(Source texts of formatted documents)

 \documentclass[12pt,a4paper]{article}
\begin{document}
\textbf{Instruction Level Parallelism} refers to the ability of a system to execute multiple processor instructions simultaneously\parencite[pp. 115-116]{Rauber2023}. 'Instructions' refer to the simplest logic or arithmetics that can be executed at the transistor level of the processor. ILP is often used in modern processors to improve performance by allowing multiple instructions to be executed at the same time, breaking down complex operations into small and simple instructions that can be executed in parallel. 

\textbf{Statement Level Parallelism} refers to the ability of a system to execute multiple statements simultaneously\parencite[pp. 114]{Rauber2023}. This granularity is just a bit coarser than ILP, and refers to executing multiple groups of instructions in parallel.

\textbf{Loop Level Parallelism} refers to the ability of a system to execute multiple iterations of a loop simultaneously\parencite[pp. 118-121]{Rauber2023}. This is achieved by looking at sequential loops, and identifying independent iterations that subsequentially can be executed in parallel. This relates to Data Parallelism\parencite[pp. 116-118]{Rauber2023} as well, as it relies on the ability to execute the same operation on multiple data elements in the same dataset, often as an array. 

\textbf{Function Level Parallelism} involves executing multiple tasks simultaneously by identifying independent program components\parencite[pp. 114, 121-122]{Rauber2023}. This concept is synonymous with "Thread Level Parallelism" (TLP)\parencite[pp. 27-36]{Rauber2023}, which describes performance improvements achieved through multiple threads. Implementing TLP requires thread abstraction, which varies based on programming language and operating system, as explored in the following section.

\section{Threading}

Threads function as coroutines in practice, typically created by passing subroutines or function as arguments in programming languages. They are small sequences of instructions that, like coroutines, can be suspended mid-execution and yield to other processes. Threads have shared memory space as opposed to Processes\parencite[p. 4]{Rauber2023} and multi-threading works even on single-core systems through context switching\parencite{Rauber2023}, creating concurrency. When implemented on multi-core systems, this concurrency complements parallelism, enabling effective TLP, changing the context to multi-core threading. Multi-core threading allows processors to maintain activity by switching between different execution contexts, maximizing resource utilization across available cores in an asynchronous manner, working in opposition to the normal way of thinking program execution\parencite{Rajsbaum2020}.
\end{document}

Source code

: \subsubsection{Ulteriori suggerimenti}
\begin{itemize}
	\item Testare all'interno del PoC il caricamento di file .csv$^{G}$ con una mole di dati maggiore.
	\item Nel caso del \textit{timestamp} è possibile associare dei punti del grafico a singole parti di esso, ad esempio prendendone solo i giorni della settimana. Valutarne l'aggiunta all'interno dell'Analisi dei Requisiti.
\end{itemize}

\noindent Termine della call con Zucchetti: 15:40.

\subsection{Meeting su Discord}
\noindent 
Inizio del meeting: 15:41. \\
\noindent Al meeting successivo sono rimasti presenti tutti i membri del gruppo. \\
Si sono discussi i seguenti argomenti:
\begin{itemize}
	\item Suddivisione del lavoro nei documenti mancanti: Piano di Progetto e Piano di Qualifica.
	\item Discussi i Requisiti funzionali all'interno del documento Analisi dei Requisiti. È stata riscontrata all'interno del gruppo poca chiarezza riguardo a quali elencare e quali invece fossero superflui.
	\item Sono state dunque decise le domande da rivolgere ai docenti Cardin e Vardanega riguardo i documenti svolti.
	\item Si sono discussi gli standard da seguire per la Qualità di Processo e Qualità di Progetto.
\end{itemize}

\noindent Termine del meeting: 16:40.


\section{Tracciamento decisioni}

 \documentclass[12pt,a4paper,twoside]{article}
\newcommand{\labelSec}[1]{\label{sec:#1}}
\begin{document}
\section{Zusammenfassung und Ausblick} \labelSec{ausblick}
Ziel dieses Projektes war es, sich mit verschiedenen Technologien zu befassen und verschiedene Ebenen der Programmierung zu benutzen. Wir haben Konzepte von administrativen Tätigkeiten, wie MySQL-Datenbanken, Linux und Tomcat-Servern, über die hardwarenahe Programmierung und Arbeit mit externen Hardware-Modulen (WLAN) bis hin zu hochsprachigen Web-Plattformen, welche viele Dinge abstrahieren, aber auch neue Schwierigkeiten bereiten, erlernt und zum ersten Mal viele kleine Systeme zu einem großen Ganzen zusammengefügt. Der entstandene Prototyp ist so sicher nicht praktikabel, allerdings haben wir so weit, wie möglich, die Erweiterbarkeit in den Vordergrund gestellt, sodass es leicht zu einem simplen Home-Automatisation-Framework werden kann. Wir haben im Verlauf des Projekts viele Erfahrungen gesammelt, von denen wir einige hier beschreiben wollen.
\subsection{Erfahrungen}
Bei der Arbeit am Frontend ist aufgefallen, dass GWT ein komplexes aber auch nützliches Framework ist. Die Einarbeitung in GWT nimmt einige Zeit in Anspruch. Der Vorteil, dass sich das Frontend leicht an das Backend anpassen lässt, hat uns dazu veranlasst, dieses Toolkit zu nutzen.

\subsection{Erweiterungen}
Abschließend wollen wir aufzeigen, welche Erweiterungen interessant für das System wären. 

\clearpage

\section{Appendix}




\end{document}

_DESCRIPTION OF THE TASK_
Please print all the data again exactly as given.

_SOLUTION TO THIS TASK_
 \documentclass[12pt,a4paper]{article}
\begin{document}
\textbf{Instruction Level Parallelism} refers to the ability of a system to execute multiple processor instructions simultaneously\parencite[pp. 115-116]{Rauber2023}. 'Instructions' refer to the simplest logic or arithmetics that can be executed at the transistor level of the processor. ILP is often used in modern processors to improve performance by allowing multiple instructions to be executed at the same time, breaking down complex operations into small and simple instructions that can be executed in parallel. 

\textbf{Statement Level Parallelism} refers to the ability of a system to execute multiple statements simultaneously\parencite[pp. 114]{Rauber2023}. This granularity is just a bit coarser than ILP, and refers to executing multiple groups of instructions in parallel.

\textbf{Loop Level Parallelism} refers to the ability of a system to execute multiple iterations of a loop simultaneously\parencite[pp. 118-121]{Rauber2023}. This is achieved by looking at sequential loops, and identifying independent iterations that subsequentially can be executed in parallel. This relates to Data Parallelism\parencite[pp. 116-118]{Rauber2023} as well, as it relies on the ability to execute the same operation on multiple data elements in the same dataset, often as an array. 

\textbf{Function Level Parallelism} involves executing multiple tasks simultaneously by identifying independent program components\parencite[pp. 114, 121-122]{Rauber2023}. This concept is synonymous with "Thread Level Parallelism" (TLP)\parencite[pp. 27-36]{Rauber2023}, which describes performance improvements achieved through multiple threads. Implementing TLP requires thread abstraction, which varies based on programming language and operating system, as explored in the following section.

\section{Threading}

Threads function as coroutines in practice, typically created by passing subroutines or function as arguments in programming languages. They are small sequences of instructions that, like coroutines, can be suspended mid-execution and yield to other processes. Threads have shared memory space as opposed to Processes\parencite[p. 4]{Rauber2023} and multi-threading works even on single-core systems through context switching\parencite{Rauber2023}, creating concurrency. When implemented on multi-core systems, this concurrency complements parallelism, enabling effective TLP, changing the context to multi-core threading. Multi-core threading allows processors to maintain activity by switching between different execution contexts, maximizing resource utilization across available cores in an asynchronous manner, working in opposition to the normal way of thinking program execution\parencite{Rajsbaum2020}.
\end{document}

Source code

: \subsubsection{Ulteriori suggerimenti}
\begin{itemize}
	\item Testare all'interno del PoC il caricamento di file .csv$^{G}$ con una mole di dati maggiore.
	\item Nel caso del \textit{timestamp} è possibile associare dei punti del grafico a singole parti di esso, ad esempio prendendone solo i giorni della settimana. Valutarne l'aggiunta all'interno dell'Analisi dei Requisiti.
\end{itemize}

\noindent Termine della call con Zucchetti: 15:40.

\subsection{Meeting su Discord}
\noindent 
Inizio del meeting: 15:41. \\
\noindent Al meeting successivo sono rimasti presenti tutti i membri del gruppo. \\
Si sono discussi i seguenti argomenti:
\begin{itemize}
	\item Suddivisione del lavoro nei documenti mancanti: Piano di Progetto e Piano di Qualifica.
	\item Discussi i Requisiti funzionali all'interno del documento Analisi dei Requisiti. È stata riscontrata all'interno del gruppo poca chiarezza riguardo a quali elencare e quali invece fossero superflui.
	\item Sono state dunque decise le domande da rivolgere ai docenti Cardin e Vardanega riguardo i documenti svolti.
	\item Si sono discussi gli standard da seguire per la Qualità di Processo e Qualità di Progetto.
\end{itemize}

\noindent Termine del meeting: 16:40.


\section{Tracciamento decisioni}

 \documentclass[12pt,a4paper,twoside]{article}
\newcommand{\labelSec}[1]{\label{sec:#1}}
\begin{document}
\section{Zusammenfassung und Ausblick} \labelSec{ausblick}
Ziel dieses Projektes war es, sich mit verschiedenen Technologien zu befassen und verschiedene Ebenen der Programmierung zu benutzen. Wir haben Konzepte von administrativen Tätigkeiten, wie MySQL-Datenbanken, Linux und Tomcat-Servern, über die hardwarenahe Programmierung und Arbeit mit externen Hardware-Modulen (WLAN) bis hin zu hochsprachigen Web-Plattformen, welche viele Dinge abstrahieren, aber auch neue Schwierigkeiten bereiten, erlernt und zum ersten Mal viele kleine Systeme zu einem großen Ganzen zusammengefügt. Der entstandene Prototyp ist so sicher nicht praktikabel, allerdings haben wir so weit, wie möglich, die Erweiterbarkeit in den Vordergrund gestellt, sodass es leicht zu einem simplen Home-Automatisation-Framework werden kann. Wir haben im Verlauf des Projekts viele Erfahrungen gesammelt, von denen wir einige hier beschreiben wollen.
\subsection{Erfahrungen}
Bei der Arbeit am Frontend ist aufgefallen, dass GWT ein komplexes aber auch nützliches Framework ist. Die Einarbeitung in GWT nimmt einige Zeit in Anspruch. Der Vorteil, dass sich das Frontend leicht an das Backend anpassen lässt, hat uns dazu veranlasst, dieses Toolkit zu nutzen.

\subsection{Erweiterungen}
Abschließend wollen wir aufzeigen, welche Erweiterungen interessant für das System wären. 

\clearpage

\section{Appendix}




\end{document}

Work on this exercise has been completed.